Material provided |
◆ ◆ ◆ ◆ ◆ ◆ ◆

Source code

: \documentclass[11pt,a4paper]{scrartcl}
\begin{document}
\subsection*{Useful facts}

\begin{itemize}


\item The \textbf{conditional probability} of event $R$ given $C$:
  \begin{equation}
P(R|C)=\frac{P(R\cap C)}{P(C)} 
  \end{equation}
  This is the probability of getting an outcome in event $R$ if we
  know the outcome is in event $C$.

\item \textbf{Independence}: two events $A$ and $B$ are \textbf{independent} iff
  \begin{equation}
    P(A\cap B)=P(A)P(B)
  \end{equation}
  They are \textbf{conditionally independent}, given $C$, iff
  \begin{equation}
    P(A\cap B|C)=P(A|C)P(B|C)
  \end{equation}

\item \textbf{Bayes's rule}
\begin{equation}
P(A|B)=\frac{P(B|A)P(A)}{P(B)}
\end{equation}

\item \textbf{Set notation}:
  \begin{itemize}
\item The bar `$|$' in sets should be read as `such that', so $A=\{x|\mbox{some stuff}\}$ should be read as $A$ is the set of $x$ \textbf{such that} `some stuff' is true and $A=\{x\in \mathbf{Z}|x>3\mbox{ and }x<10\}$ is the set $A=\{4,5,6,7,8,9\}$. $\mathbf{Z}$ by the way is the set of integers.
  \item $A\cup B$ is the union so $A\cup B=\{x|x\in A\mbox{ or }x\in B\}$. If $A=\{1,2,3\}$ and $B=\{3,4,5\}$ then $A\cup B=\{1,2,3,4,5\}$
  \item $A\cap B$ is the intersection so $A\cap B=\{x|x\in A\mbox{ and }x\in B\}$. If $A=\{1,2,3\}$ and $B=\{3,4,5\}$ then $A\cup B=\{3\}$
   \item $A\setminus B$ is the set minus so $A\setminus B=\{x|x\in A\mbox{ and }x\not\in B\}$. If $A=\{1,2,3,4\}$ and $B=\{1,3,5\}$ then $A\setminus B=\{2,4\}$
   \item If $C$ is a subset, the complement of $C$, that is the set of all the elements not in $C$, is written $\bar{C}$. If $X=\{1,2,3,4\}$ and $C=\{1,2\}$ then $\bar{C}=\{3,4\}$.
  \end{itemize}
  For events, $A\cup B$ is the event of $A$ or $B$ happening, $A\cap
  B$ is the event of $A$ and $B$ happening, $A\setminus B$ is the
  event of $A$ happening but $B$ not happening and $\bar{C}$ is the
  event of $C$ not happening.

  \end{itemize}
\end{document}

◆ ◆ ◆ ◆ ◆ ◆ ◆

Instructions to follow | Search the material for the word "independent" and copy each line where it occurs.

Solution |
\item \textbf{Independence}: two events $A$ and $B$ are \textbf{independent} iff
  They are \textbf{conditionally independent}, given $C$, iff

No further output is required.